JB: Okay… I think it would probably be better to mute the microphone right now because anything I say at this point is likely to lead me into the law courts (laughs). But we have to accept the fact that Vera and e, the Specman language, are both proprietary in the sense that they’re absolutely owned by one specific corporation. And that ownership brings its own benefits and its own drawbacks for users. It means that that corporation can do precisely what they want with the language. If they see an opportunity to do something exciting and new, they can do it, as they have no standardizing body to answer to. But on the other hand, it means that a user is basically locked into a single vendor. [Editor's note: The e language in fact has an IEEE standard (1647), but the vendor's implementation has consistently been a superset of that standard.]

So that’s clearly a real compromise for users. They will see new, cutting edge ideas getting into the language faster and perhaps more effectively than they might expect with a more standardized language. But they’ve got the fear of being locked into a single vendor. What do you do about that? I can’t comment on that. That’s a decision that individual users have to make for themselves.

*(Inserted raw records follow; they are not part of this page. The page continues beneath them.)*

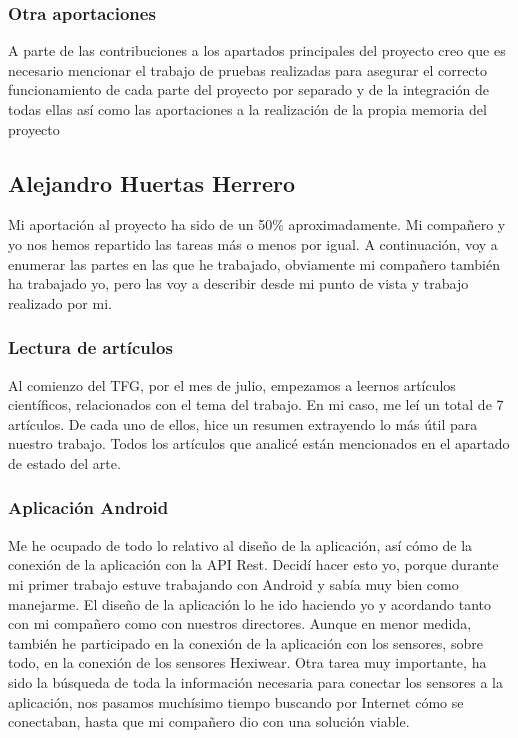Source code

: \documentclass[11pt,spanish]{article}
\begin{document}
\subsubsection{Otra aportaciones}
A parte de las contribuciones a los apartados principales del proyecto creo que es necesario mencionar el trabajo de pruebas realizadas para asegurar el correcto funcionamiento de cada parte del proyecto por separado y de la integración de todas ellas así como las aportaciones a la realización de la propia memoria del proyecto

\subsection{Alejandro Huertas Herrero}
Mi aportación al proyecto ha sido de un 50\% aproximadamente. Mi compañero y yo nos hemos repartido las tareas más o menos por igual. A continuación, voy a enumerar las partes en las que he trabajado, obviamente mi compañero también ha trabajado yo, pero las voy a describir desde mi punto de vista y trabajo realizado por mi.

\subsubsection{Lectura de artículos }
Al comienzo del TFG, por el mes de julio, empezamos a leernos artículos científicos, relacionados con el tema del trabajo. En mi caso, me leí un total de 7 artículos. De cada uno de ellos, hice un resumen extrayendo lo más útil para nuestro trabajo. Todos los artículos que analicé están mencionados en el apartado de estado del arte.

\subsubsection{Aplicación Android} 
Me he ocupado de todo lo relativo al diseño de la aplicación, así cómo de la conexión de la aplicación con la API Rest. Decidí hacer esto yo, porque durante mi primer trabajo estuve trabajando con Android y sabía muy bien como manejarme. El diseño de la aplicación lo he ido haciendo yo y acordando tanto con mi compañero como con nuestros directores. Aunque en menor medida, también he participado en la conexión de la aplicación con los sensores, sobre todo, en la conexión de los sensores Hexiwear. Otra tarea muy importante, ha sido la búsqueda de toda la información necesaria para conectar los sensores a la aplicación, nos pasamos muchísimo tiempo buscando por Internet cómo se conectaban, hasta que mi compañero dio con una solución viable.
    
\end{document}
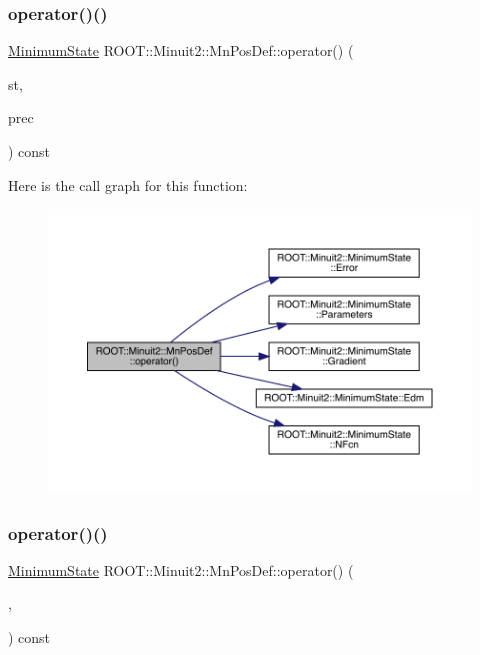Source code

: \subsubsection{\texorpdfstring{operator()()}{operator()()}\hspace{0.1cm}{\footnotesize\ttfamily [1/6]}}
{\footnotesize\ttfamily \mbox{\hyperlink{classROOT_1_1Minuit2_1_1MinimumState}{Minimum\+State}} R\+O\+O\+T\+::\+Minuit2\+::\+Mn\+Pos\+Def\+::operator() (\begin{DoxyParamCaption}\item[{const \mbox{\hyperlink{classROOT_1_1Minuit2_1_1MinimumState}{Minimum\+State}} \&}]{st,  }\item[{const \mbox{\hyperlink{classROOT_1_1Minuit2_1_1MnMachinePrecision}{Mn\+Machine\+Precision}} \&}]{prec }\end{DoxyParamCaption}) const}

Here is the call graph for this function\+:
\nopagebreak
\begin{figure}[H]
\begin{center}
\leavevmode
\includegraphics[width=350pt]{d0/dab/classROOT_1_1Minuit2_1_1MnPosDef_a5a550c841e9b62d3c09cdf9df61a88f4_cgraph}
\end{center}
\end{figure}
\mbox{\label{classROOT_1_1Minuit2_1_1MnPosDef_a5a550c841e9b62d3c09cdf9df61a88f4}} 
\subsubsection{\texorpdfstring{operator()()}{operator()()}\hspace{0.1cm}{\footnotesize\ttfamily [2/6]}}
{\footnotesize\ttfamily \mbox{\hyperlink{classROOT_1_1Minuit2_1_1MinimumState}{Minimum\+State}} R\+O\+O\+T\+::\+Minuit2\+::\+Mn\+Pos\+Def\+::operator() (\begin{DoxyParamCaption}\item[{const \mbox{\hyperlink{classROOT_1_1Minuit2_1_1MinimumState}{Minimum\+State}} \&}]{,  }\item[{const \mbox{\hyperlink{classROOT_1_1Minuit2_1_1MnMachinePrecision}{Mn\+Machine\+Precision}} \&}]{ }\end{DoxyParamCaption}) const}

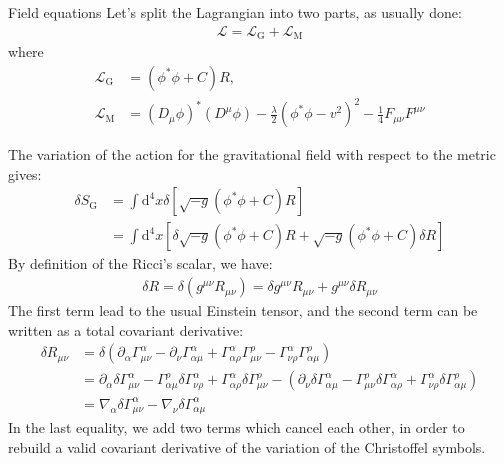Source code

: \begin{subsection}{Field equations}
  Let's split the Lagrangian into two parts, as usually done:
  \begin{align}
    \mathcal{L} = \mathcal{L}_\text{G}+\mathcal{L}_\text{M}
    \end{align}
  where
  \begin{align}
    \mathcal{L}_\text{G} &= \left(\phi^*\phi+C\right)R,\\
    \mathcal{L}_\text{M} &= (D_\mu\phi)^*(D^\mu\phi)-\frac{\lambda}{2}(\phi^*\phi-v^2)^2 -\frac{1}{4}F_{\mu\nu}F^{\mu\nu}  
  \end{align}
  
  The variation of the action for the gravitational field with respect
  to the metric gives:
  \begin{align}
    \delta S_\text{G} &= \int\mathrm{d}^4x\delta\left[\sqrt{-g}(\phi^*\phi+C)R\right]\\
    &= \int\mathrm{d}^4x\left[\delta\sqrt{-g}(\phi^*\phi+C) R + \sqrt{-g}(\phi^*\phi+C)\delta R\right]
  \end{align}
  By definition of the Ricci's scalar, we have:
  \begin{align}
    \delta R = \delta\left(g^{\mu\nu}R_{\mu\nu}\right) = \delta g^{\mu\nu}R_{\mu\nu}+g^{\mu\nu}\delta R_{\mu\nu}
  \end{align}
  The first term lead to the usual Einstein tensor, and the second
  term can be written as a total covariant derivative:
  \begin{align}
    \delta R_{\mu\nu} &= \delta \left(\partial_{\alpha}\Gamma_{\mu\nu}^{\alpha}-\partial_{\nu}\Gamma_{\alpha\mu}^{\alpha}+\Gamma_{\alpha\rho}^{\alpha}\Gamma_{\mu\nu}^{\rho}-\Gamma_{\nu\rho}^{\alpha}\Gamma_{\alpha\mu}^{\rho}\right)\\
    &= \partial_{\alpha}\delta \Gamma_{\mu\nu}^{\alpha} -\Gamma_{\alpha\mu}^{\rho}\delta\Gamma_{\nu\rho}^{\alpha}+\Gamma_{\alpha\rho}^{\alpha}\delta\Gamma_{\mu\nu}^{\rho} - \left(\partial_{\nu}\delta \Gamma_{\alpha\mu}^{\alpha}-\Gamma_{\mu\nu}^{\rho}\delta\Gamma_{\alpha\rho}^{\alpha}+\Gamma_{\nu\rho}^{\alpha}\delta\Gamma_{\alpha\mu}^{\rho}\right)\\
    &=\nabla_\alpha\delta\Gamma_{\mu\nu}^{\alpha}-\nabla_\nu\delta\Gamma_{\alpha\mu}^{\alpha}
  \end{align}
  In the last equality, we add two terms which cancel each other, in
  order to rebuild a valid covariant derivative of the variation of
  the Christoffel symbols.


\end{subsection}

I kind of take issue with you, about you suggesting there was some stagnation going on there. I’m not sure it’s true because if you look at what’s happened to Specman, for example, over the last handful of years, it has had a process of steady development, cleaning up of raw edges, and general improvements. And it’s still heavily used by a significant user base. So is it stagnant? I’m not sure.

AM: Well, I agree that there has been a good, steady progression the past couple of years, but these changes have not been as ‘ground-breaking’ as the ones we were seeing about 10 or 15 years ago, when the language was still emerging in the industry. However, I think it’s natural for a new language to evolve very quickly initially and less quickly afterwards. I feel those languages have kind of matured. There’s always room for improvement, but I personally feel that they’ve reached a level of maturity whereas maybe the other languages are playing catch-up. It’s important that one must not confuse maturity of a language with the negative connotations of stagnation in its capabilities.

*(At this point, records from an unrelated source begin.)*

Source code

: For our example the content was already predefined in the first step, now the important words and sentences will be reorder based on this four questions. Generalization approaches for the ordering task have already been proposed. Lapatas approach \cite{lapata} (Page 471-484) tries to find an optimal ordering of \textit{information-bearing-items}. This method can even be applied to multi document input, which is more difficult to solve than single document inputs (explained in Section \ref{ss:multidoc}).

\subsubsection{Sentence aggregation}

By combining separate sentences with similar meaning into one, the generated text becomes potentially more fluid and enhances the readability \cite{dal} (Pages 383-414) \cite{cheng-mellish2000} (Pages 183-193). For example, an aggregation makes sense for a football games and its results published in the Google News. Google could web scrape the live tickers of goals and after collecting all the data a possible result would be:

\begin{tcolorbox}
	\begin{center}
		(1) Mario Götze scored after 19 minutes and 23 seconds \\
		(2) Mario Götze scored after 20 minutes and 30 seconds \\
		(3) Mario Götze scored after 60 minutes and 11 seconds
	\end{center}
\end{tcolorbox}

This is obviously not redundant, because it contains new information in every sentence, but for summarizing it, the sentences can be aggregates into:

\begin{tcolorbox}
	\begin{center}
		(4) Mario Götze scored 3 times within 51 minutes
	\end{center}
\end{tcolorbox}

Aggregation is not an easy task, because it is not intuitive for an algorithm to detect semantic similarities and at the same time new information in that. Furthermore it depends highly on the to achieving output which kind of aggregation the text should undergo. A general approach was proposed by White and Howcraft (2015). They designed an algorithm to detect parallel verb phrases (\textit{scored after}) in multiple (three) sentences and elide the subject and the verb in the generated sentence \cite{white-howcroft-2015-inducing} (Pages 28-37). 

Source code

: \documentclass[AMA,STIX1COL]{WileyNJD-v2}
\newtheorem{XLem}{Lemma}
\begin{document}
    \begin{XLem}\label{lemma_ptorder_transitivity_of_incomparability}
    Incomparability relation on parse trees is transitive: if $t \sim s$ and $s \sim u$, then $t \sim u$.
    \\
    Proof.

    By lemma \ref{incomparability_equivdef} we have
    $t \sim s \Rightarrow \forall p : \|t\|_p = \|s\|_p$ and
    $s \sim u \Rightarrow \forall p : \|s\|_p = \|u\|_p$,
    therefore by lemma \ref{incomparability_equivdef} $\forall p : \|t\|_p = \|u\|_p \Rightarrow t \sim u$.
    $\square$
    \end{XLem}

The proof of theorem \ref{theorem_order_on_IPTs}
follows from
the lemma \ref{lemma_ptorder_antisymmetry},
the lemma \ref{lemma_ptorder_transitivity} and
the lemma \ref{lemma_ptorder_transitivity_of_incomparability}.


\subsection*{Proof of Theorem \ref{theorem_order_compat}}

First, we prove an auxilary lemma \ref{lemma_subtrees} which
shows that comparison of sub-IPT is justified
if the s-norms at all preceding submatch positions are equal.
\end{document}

JB: Still, there’s a potential leading question going on there, isn’t there? Are you saying to me that Vera and e are now mature languages that are ready for prime-time use and SystemVerilog is not? Clearly, that’s not quite the situation. But equally, you’re right that there is a huge effort continuing in SystemVerilog to improve it and modify it and change it. And the standards committee is still active. It’s on the point right now of coming out with SystemVerilog – I was going to say 2012 but I’m not sure, it might end up being called SystemVerilog 2013 depending on precisely when it’s formally released. But anyway, there’s a new revision of the SystemVerilog standard coming out any day now. And then the standards committees will continue to work on the enhancement of SystemVerilog after that.